● **EXERCISE BRIEF**: All records are to be transcribed in full; any pictures among them are to be skipped.
____ SOURCE DATA
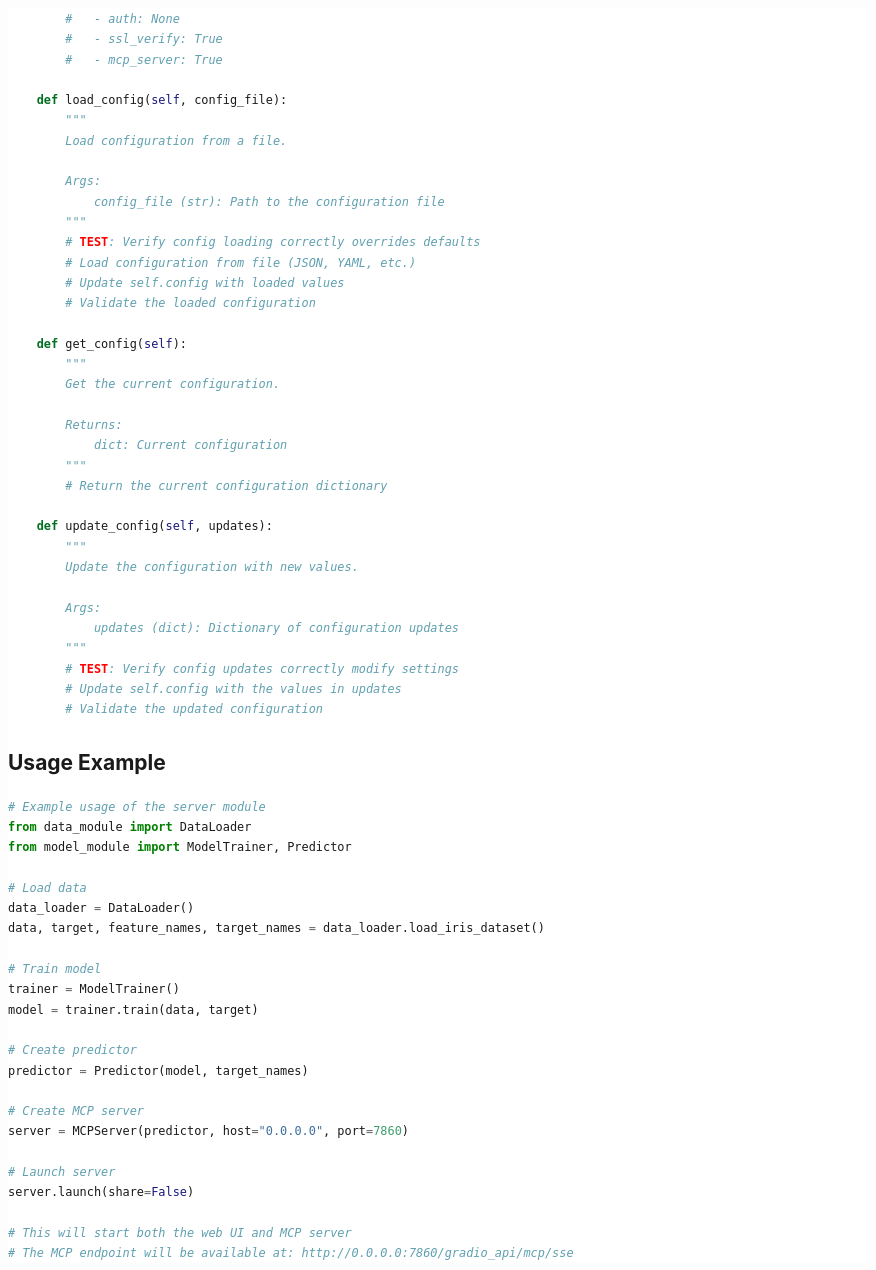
 ```python
        #   - auth: None
        #   - ssl_verify: True
        #   - mcp_server: True
        
    def load_config(self, config_file):
        """
        Load configuration from a file.
        
        Args:
            config_file (str): Path to the configuration file
        """
        # TEST: Verify config loading correctly overrides defaults
        # Load configuration from file (JSON, YAML, etc.)
        # Update self.config with loaded values
        # Validate the loaded configuration
        
    def get_config(self):
        """
        Get the current configuration.
        
        Returns:
            dict: Current configuration
        """
        # Return the current configuration dictionary
        
    def update_config(self, updates):
        """
        Update the configuration with new values.
        
        Args:
            updates (dict): Dictionary of configuration updates
        """
        # TEST: Verify config updates correctly modify settings
        # Update self.config with the values in updates
        # Validate the updated configuration
```

## Usage Example

```python
# Example usage of the server module
from data_module import DataLoader
from model_module import ModelTrainer, Predictor

# Load data
data_loader = DataLoader()
data, target, feature_names, target_names = data_loader.load_iris_dataset()

# Train model
trainer = ModelTrainer()
model = trainer.train(data, target)

# Create predictor
predictor = Predictor(model, target_names)

# Create MCP server
server = MCPServer(predictor, host="0.0.0.0", port=7860)

# Launch server
server.launch(share=False)

# This will start both the web UI and MCP server
# The MCP endpoint will be available at: http://0.0.0.0:7860/gradio_api/mcp/sse
```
________
● **RESULT OF THE EXERCISE**:
 ```python
        #   - auth: None
        #   - ssl_verify: True
        #   - mcp_server: True
        
    def load_config(self, config_file):
        """
        Load configuration from a file.
        
        Args:
            config_file (str): Path to the configuration file
        """
        # TEST: Verify config loading correctly overrides defaults
        # Load configuration from file (JSON, YAML, etc.)
        # Update self.config with loaded values
        # Validate the loaded configuration
        
    def get_config(self):
        """
        Get the current configuration.
        
        Returns:
            dict: Current configuration
        """
        # Return the current configuration dictionary
        
    def update_config(self, updates):
        """
        Update the configuration with new values.
        
        Args:
            updates (dict): Dictionary of configuration updates
        """
        # TEST: Verify config updates correctly modify settings
        # Update self.config with the values in updates
        # Validate the updated configuration
```

## Usage Example

```python
# Example usage of the server module
from data_module import DataLoader
from model_module import ModelTrainer, Predictor

# Load data
data_loader = DataLoader()
data, target, feature_names, target_names = data_loader.load_iris_dataset()

# Train model
trainer = ModelTrainer()
model = trainer.train(data, target)

# Create predictor
predictor = Predictor(model, target_names)

# Create MCP server
server = MCPServer(predictor, host="0.0.0.0", port=7860)

# Launch server
server.launch(share=False)

# This will start both the web UI and MCP server
# The MCP endpoint will be available at: http://0.0.0.0:7860/gradio_api/mcp/sse
```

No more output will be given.